- **Exercise requirements**
Some lines in the entries contain the word "Discord". Copy all of them.

(Beginning of Materials provided)

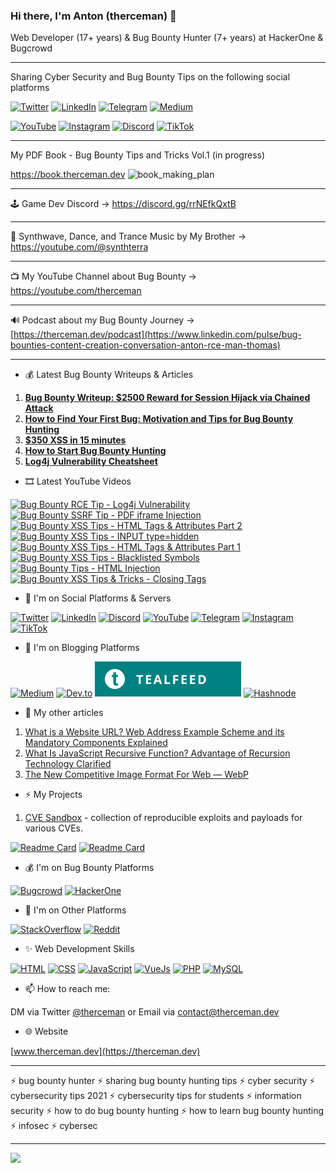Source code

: ### Hi there, I'm Anton (therceman) 👋

<!-- [![GitHub](https://img.shields.io/badge/GitHub-100000?style=for-the-badge&logo=github&logoColor=white)](https://github.com/therceman) -->

Web Developer (17+ years) & Bug Bounty Hunter (7+ years) at HackerOne & Bugcrowd

----------

Sharing Cyber Security and Bug Bounty Tips on the following social platforms

[![Twitter](https://img.shields.io/badge/Twitter-21969+-brightgreen?logo=x&color=1da1f2&labelColor=555555&logoColor=ffffff)](https://x.com/therceman)
[![LinkedIn](https://img.shields.io/badge/LinkedIn-17568+-brightgreen?logo=linkedin&color=1da1f2&labelColor=555555)](https://www.linkedin.com/in/therceman)
[![Telegram](https://img.shields.io/badge/Telegram-2404+-brightgreen/json?logo=telegram&color=1da1f2&label=Telegram&labelColor=555555&logoColor=ffffff)](https://t.me/therceman)
[![Medium](https://img.shields.io/badge/Medium-2000+-brightgreen/json?logo=medium&color=1da1f2&label=Medium&labelColor=555555&logoColor=ffffff)](https://therceman.medium.com)

[![YouTube](https://img.shields.io/badge/YouTube-1750+-brightgreen?logo=youtube&color=1da1f2&labelColor=555555)](https://www.youtube.com/therceman)
[![Instagram](https://img.shields.io/badge/Instagram-1306+-brightgreen?logo=instagram&color=1da1f2&labelColor=555555&logoColor=ffffff)](https://www.instagram.com/therceman)
[![Discord](https://img.shields.io/badge/Discord-1079+-brightgreen?logo=discord&color=1da1f2&labelColor=555555&logoColor=ffffff)](https://therceman.dev/discord)
[![TikTok](https://img.shields.io/badge/Tiktok-359+-brightgreen?logo=tiktok&color=1da1f2&labelColor=555555)](https://www.tiktok.com/@therceman)

<!--[![GitHub](https://img.shields.io/badge/dynamic/json?url=https%3A%2F%2Fapi.swo.moe%2Fstats%2Fgithub%2Ftherceman&query=count&color=1da1f2&label=GitHub&labelColor=555555&logo=github&cacheSeconds=3600&logoColor=ffffff)](https://github.com/therceman)-->
----------
My PDF Book - Bug Bounty Tips and Tricks Vol.1 (in progress)

https://book.therceman.dev
![book_making_plan](https://github.com/user-attachments/assets/25ab924b-6321-419e-9fd0-c6b59bb773b1)

----------

🕹️ Game Dev Discord -> https://discord.gg/rrNEfkQxtB

----------

🎵 Synthwave, Dance, and Trance Music by My Brother -> https://youtube.com/@synthterra

----------

📺 My YouTube Channel about Bug Bounty -> https://youtube.com/therceman

----------

🔊 Podcast about my Bug Bounty Journey -> [https://therceman.dev/podcast](https://www.linkedin.com/pulse/bug-bounties-content-creation-conversation-anton-rce-man-thomas)

----------

- 💰 Latest Bug Bounty Writeups & Articles

1. **[Bug Bounty Writeup: $2500 Reward for Session Hijack via Chained Attack](https://medium.com/@therceman/bug-bounty-writeup-2500-reward-for-session-hijack-via-chained-attack-2a4462e01d4d)**
1. **[How to Find Your First Bug: Motivation and Tips for Bug Bounty Hunting](https://therceman.medium.com/how-to-find-your-first-bug-motivation-and-tips-for-bug-bounty-hunting-5e7343066d0c)**
1. **[$350 XSS in 15 minutes](https://therceman.medium.com/350-xss-in-15-minutes-dcb74ad93d5f)**
1. **[How to Start Bug Bounty Hunting](https://therceman.medium.com/how-to-start-bug-bounty-hunting-94b1ff3dda27)**
1. **[Log4j Vulnerability Cheatsheet](https://therceman.medium.com/log4j-vulnerability-cheatsheet-66b7aeabc607)**


- 🎞️ Latest YouTube Videos

[![Bug Bounty RCE Tip - Log4j Vulnerability](https://img.youtube.com/vi/R2Z0pgadPL4/2.jpg)](https://www.youtube.com/watch?v=R2Z0pgadPL4)
[![Bug Bounty SSRF Tip - PDF iframe Injection](https://img.youtube.com/vi/i27bBK7N7kU/1.jpg)](https://www.youtube.com/watch?v=i27bBK7N7kU)
[![Bug Bounty XSS Tips - HTML Tags & Attributes Part 2](https://img.youtube.com/vi/jHDTfLTMbT8/1.jpg)](https://www.youtube.com/watch?v=jHDTfLTMbT8)
[![Bug Bounty XSS Tips - INPUT type=hidden](https://img.youtube.com/vi/THxlFYMLQ-c/1.jpg)](https://www.youtube.com/watch?v=THxlFYMLQ-c)
[![Bug Bounty XSS Tips - HTML Tags & Attributes Part 1](https://img.youtube.com/vi/yMFauVfmRiQ/1.jpg)](https://www.youtube.com/watch?v=yMFauVfmRiQ)
[![Bug Bounty XSS Tips - Blacklisted Symbols](https://img.youtube.com/vi/Sg4LGDNTgPE/1.jpg)](https://www.youtube.com/watch?v=Sg4LGDNTgPE)
[![Bug Bounty Tips - HTML Injection](https://img.youtube.com/vi/MUxP7os9tlU/1.jpg)](https://www.youtube.com/watch?v=MUxP7os9tlU)
[![Bug Bounty XSS Tips & Tricks - Closing Tags](https://img.youtube.com/vi/CmQDom4LoDY/3.jpg)](https://www.youtube.com/watch?v=CmQDom4LoDY)

- 💬 I'm on Social Platforms & Servers

[![Twitter](https://img.shields.io/badge/Twitter-1DA1F2?style=for-the-badge&logo=twitter&logoColor=white)](https://twitter.com/therceman)
[![LinkedIn](https://img.shields.io/badge/LinkedIn-0077B5?style=for-the-badge&logo=linkedin&logoColor=white)](https://www.linkedin.com/in/therceman)
[![Discord](https://img.shields.io/badge/Discord-%235865F2.svg?style=for-the-badge&logo=discord&logoColor=white)](https://therceman.dev/discord)
[![YouTube](https://img.shields.io/badge/YouTube-FF0000?style=for-the-badge&logo=youtube&logoColor=white)](https://youtube.com/therceman)
[![Telegram](https://img.shields.io/badge/Telegram-2CA5E0?style=for-the-badge&logo=telegram&logoColor=white)](https://t.me/therceman)
[![Instagram](https://img.shields.io/badge/Instagram-E4405F?style=for-the-badge&logo=instagram&logoColor=white)](https://www.instagram.com/therceman)
[![TikTok](https://img.shields.io/badge/TikTok-000000?style=for-the-badge&logo=tiktok&logoColor=white)](https://www.tiktok.com/@therceman)

- 📖 I'm on Blogging Platforms

[![Medium](https://img.shields.io/badge/Medium-12100E?style=for-the-badge&logo=medium&logoColor=white)](https://medium.com/@therceman)
[![Dev.to](https://img.shields.io/badge/dev.to-0A0A0A?style=for-the-badge&logo=devdotto&logoColor=white)](https://dev.to/therceman)
[![Tealfeed](https://raw.githubusercontent.com/therceman/therceman/master/tealfeed_logo_v4.svg)](https://tealfeed.com/therceman)
[![Hashnode](https://img.shields.io/badge/Hashnode-2962FF?style=for-the-badge&logo=hashnode&logoColor=white)](https://blog.therceman.dev)

- 🔰 My other articles

1. [What is a Website URL? Web Address Example Scheme and its Mandatory Components Explained](https://javascript.plainenglish.io/what-is-a-url-fc3581b87da1)
1. [What Is JavaScript Recursive Function? Advantage of Recursion Technology Clarified](https://javascript.plainenglish.io/javascript-recursion-5f25f620e11b)
1. [The New Competitive Image Format For Web — WebP](https://javascript.plainenglish.io/the-new-image-format-for-web-webp-5db1ffd59260)

- ⚡ My Projects

1. [CVE Sandbox](https://github.com/cve-sandbox) - collection of reproducible exploits and payloads for various CVEs.

[![Readme Card](https://github-readme-stats.vercel.app/api/pin/?username=cve-sandbox&repo=jquery)](https://github.com/cve-sandbox/jquery)
[![Readme Card](https://github-readme-stats.vercel.app/api/pin/?username=cve-sandbox&repo=jquery-ui)](https://github.com/cve-sandbox/jquery-ui)

- 💰 I'm on Bug Bounty Platforms

[![Bugcrowd](https://img.shields.io/badge/bugcrowd-%23F26822.svg?&style=for-the-badge&logo=bugcrowd&logoColor=white)](https://bugcrowd.com/therceman)
[![HackerOne](https://img.shields.io/badge/hackerone-%23494649.svg?&style=for-the-badge&logo=hackerone&logoColor=white)](https://hackerone.com/therceman)

- 🔸 I'm on Other Platforms

[![StackOverflow](https://img.shields.io/badge/Stack_Overflow-FE7A16?style=for-the-badge&logo=stack-overflow&logoColor=white)](https://stackoverflow.com/users/15412739/therceman)
[![Reddit](https://img.shields.io/badge/Reddit-FF4500?style=for-the-badge&logo=reddit&logoColor=white)](https://www.reddit.com/user/therceman)

- ✨ Web Development Skills

[![HTML](https://img.shields.io/badge/HTML5-E34F26?style=for-the-badge&logo=html5&logoColor=white)](https://html.com/)
[![CSS](https://img.shields.io/badge/CSS3-1572B6?style=for-the-badge&logo=css3&logoColor=white)](https://www.w3schools.com/css/default.asp)
[![JavaScript](https://img.shields.io/badge/JavaScript-F7DF1E?style=for-the-badge&logo=javascript&logoColor=black)](https://www.javascript.com/)
[![VueJs](https://img.shields.io/badge/Vue.js-35495E?style=for-the-badge&logo=vuedotjs&logoColor=4FC08D)](https://vuejs.org/)
[![PHP](https://img.shields.io/badge/PHP-777BB4?style=for-the-badge&logo=php&logoColor=white)](https://php.net/)
[![MySQL](https://img.shields.io/badge/MySQL-00000F?style=for-the-badge&logo=mysql&logoColor=white)](https://www.mysql.com/)

- 📫 How to reach me: 

DM via Twitter [@therceman](https://twitter.com/therceman) or Email via contact@therceman.dev

- 🌐 Website

[www.therceman.dev](https://therceman.dev)

-----------------

⚡ bug bounty hunter
⚡ sharing bug bounty hunting tips
⚡ cyber security
⚡ cybersecurity tips 2021
⚡ cybersecurity tips for students
⚡ information security
⚡ how to do bug bounty hunting
⚡ how to learn bug bounty hunting
⚡ infosec
⚡ cybersec

-----------------

![](https://komarev.com/ghpvc/?username=therceman&label=Profile+views+since+20.11.2021)

<!--
**therceman/therceman** is a ✨ _special_ ✨ repository because its `README.md` (this file) appears on your GitHub profile.

Here are some ideas to get you started:

- 🔭 I’m currently working on ...
- 🌱 I’m currently learning ...
- 👯 I’m looking to collaborate on ...
- 🤔 I’m looking for help with ...
- 💬 Ask me about ...

- 😄 Pronouns: ...
- ⚡ Fun fact: ...
-->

(End of Materials provided)

- **Worked solution**
[![Discord](https://img.shields.io/badge/Discord-1079+-brightgreen?logo=discord&color=1da1f2&labelColor=555555&logoColor=ffffff)](https://therceman.dev/discord)
🕹️ Game Dev Discord -> https://discord.gg/rrNEfkQxtB
[![Discord](https://img.shields.io/badge/Discord-%235865F2.svg?style=for-the-badge&logo=discord&logoColor=white)](https://therceman.dev/discord)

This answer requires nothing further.